- _Activity_
Find the line containing "### DON'Ts ❌" in the listing below. Repeat it exactly, along with each following line up to and including the one containing "for automatic backups".

____

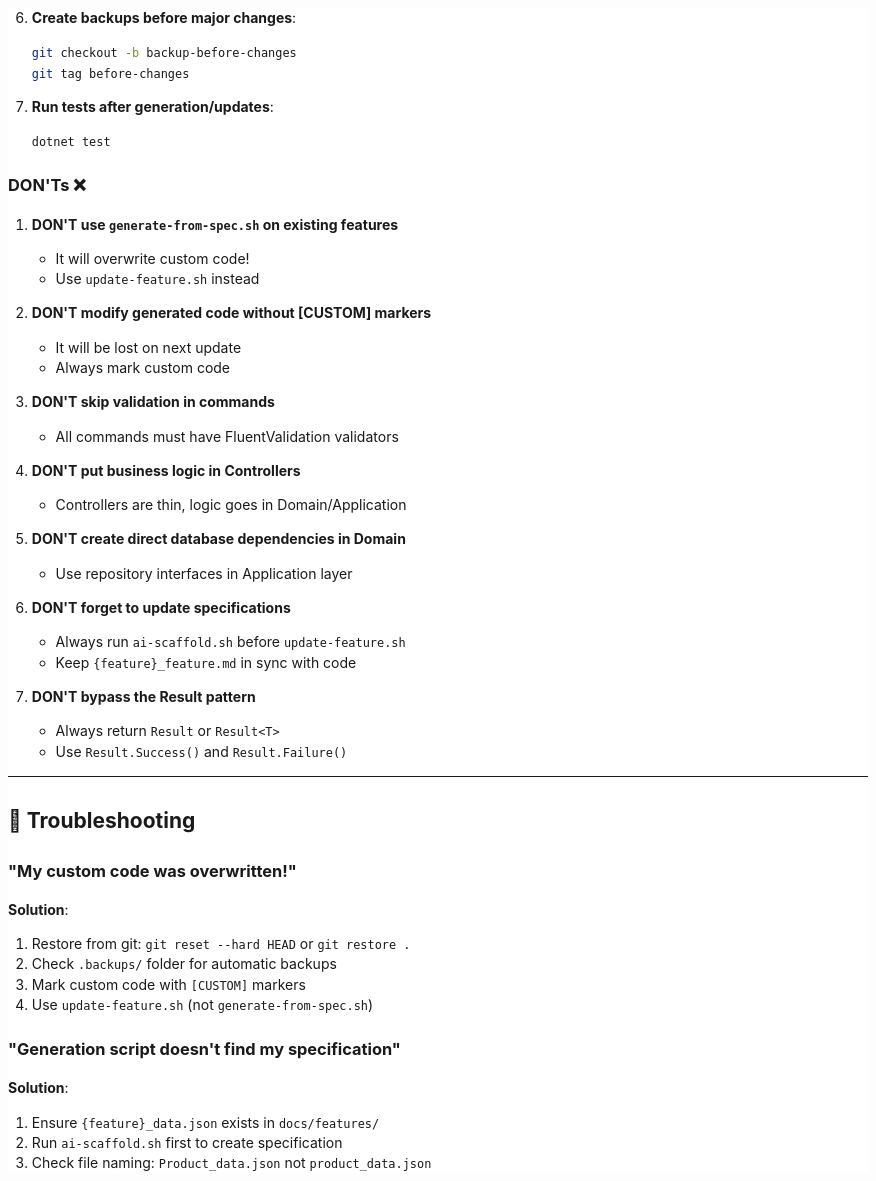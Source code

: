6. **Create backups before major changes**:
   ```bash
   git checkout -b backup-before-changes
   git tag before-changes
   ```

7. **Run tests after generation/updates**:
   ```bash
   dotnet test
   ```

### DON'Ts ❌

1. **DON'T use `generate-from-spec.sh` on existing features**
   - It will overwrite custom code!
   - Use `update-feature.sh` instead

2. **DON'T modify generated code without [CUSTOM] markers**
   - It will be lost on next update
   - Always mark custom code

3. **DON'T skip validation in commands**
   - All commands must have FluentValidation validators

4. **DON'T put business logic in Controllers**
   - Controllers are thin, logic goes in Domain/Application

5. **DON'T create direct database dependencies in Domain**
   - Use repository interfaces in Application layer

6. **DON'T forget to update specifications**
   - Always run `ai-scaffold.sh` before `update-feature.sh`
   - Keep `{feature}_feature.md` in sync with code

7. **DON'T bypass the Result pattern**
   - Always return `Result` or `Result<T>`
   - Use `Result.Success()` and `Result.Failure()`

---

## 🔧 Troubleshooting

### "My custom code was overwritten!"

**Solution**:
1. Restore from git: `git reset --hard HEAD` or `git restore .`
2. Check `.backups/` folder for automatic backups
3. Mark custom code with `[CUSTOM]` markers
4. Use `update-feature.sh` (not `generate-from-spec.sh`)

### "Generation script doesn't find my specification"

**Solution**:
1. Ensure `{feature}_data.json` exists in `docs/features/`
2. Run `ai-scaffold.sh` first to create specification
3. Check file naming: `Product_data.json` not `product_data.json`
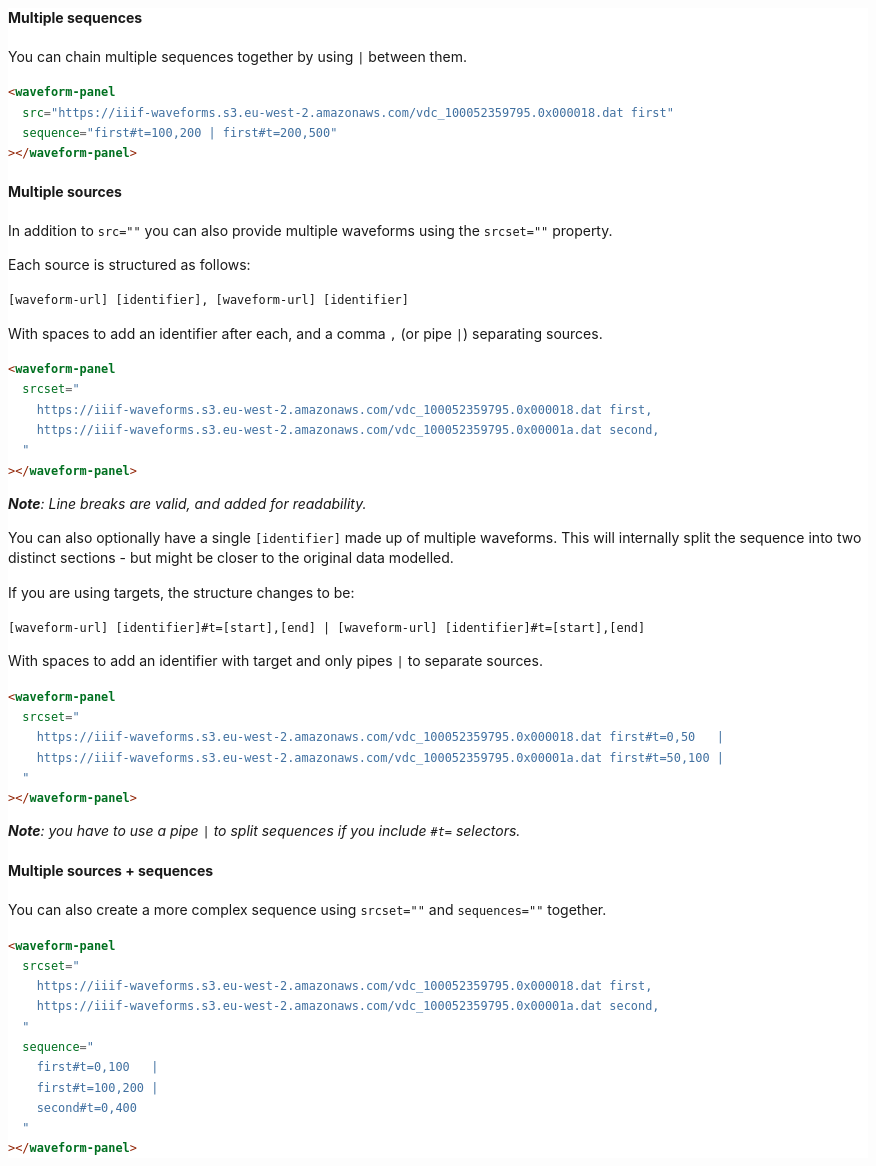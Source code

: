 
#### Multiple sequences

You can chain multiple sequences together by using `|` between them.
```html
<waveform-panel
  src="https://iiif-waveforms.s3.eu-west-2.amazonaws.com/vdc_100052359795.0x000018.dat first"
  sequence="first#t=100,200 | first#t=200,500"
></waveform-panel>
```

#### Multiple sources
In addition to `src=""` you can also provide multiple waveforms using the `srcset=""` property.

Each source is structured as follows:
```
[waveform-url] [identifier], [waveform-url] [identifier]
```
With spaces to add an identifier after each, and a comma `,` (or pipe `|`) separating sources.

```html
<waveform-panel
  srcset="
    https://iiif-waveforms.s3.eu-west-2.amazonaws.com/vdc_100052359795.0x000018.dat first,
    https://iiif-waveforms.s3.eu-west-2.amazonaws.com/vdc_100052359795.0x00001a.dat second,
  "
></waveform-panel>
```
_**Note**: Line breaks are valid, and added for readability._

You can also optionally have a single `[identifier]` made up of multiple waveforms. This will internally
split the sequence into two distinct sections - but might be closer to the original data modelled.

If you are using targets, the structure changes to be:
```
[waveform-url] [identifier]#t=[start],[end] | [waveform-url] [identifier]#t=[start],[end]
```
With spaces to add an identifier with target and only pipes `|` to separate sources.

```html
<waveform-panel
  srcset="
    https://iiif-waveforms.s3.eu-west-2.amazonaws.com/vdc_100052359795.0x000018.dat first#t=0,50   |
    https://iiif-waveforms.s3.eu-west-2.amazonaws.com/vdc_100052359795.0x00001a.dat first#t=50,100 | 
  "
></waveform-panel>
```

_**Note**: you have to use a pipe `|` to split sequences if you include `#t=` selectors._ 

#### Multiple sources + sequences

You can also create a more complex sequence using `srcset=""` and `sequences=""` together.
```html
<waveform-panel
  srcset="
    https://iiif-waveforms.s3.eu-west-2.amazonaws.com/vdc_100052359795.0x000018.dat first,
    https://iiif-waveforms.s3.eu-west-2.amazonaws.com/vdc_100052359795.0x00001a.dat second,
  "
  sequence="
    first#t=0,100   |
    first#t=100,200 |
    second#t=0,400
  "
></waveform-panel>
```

____

- _Solved problem_
### DON'Ts ❌

1. **DON'T use `generate-from-spec.sh` on existing features**
   - It will overwrite custom code!
   - Use `update-feature.sh` instead

2. **DON'T modify generated code without [CUSTOM] markers**
   - It will be lost on next update
   - Always mark custom code

3. **DON'T skip validation in commands**
   - All commands must have FluentValidation validators

4. **DON'T put business logic in Controllers**
   - Controllers are thin, logic goes in Domain/Application

5. **DON'T create direct database dependencies in Domain**
   - Use repository interfaces in Application layer

6. **DON'T forget to update specifications**
   - Always run `ai-scaffold.sh` before `update-feature.sh`
   - Keep `{feature}_feature.md` in sync with code

7. **DON'T bypass the Result pattern**
   - Always return `Result` or `Result<T>`
   - Use `Result.Success()` and `Result.Failure()`

---

## 🔧 Troubleshooting

### "My custom code was overwritten!"

**Solution**:
1. Restore from git: `git reset --hard HEAD` or `git restore .`
2. Check `.backups/` folder for automatic backups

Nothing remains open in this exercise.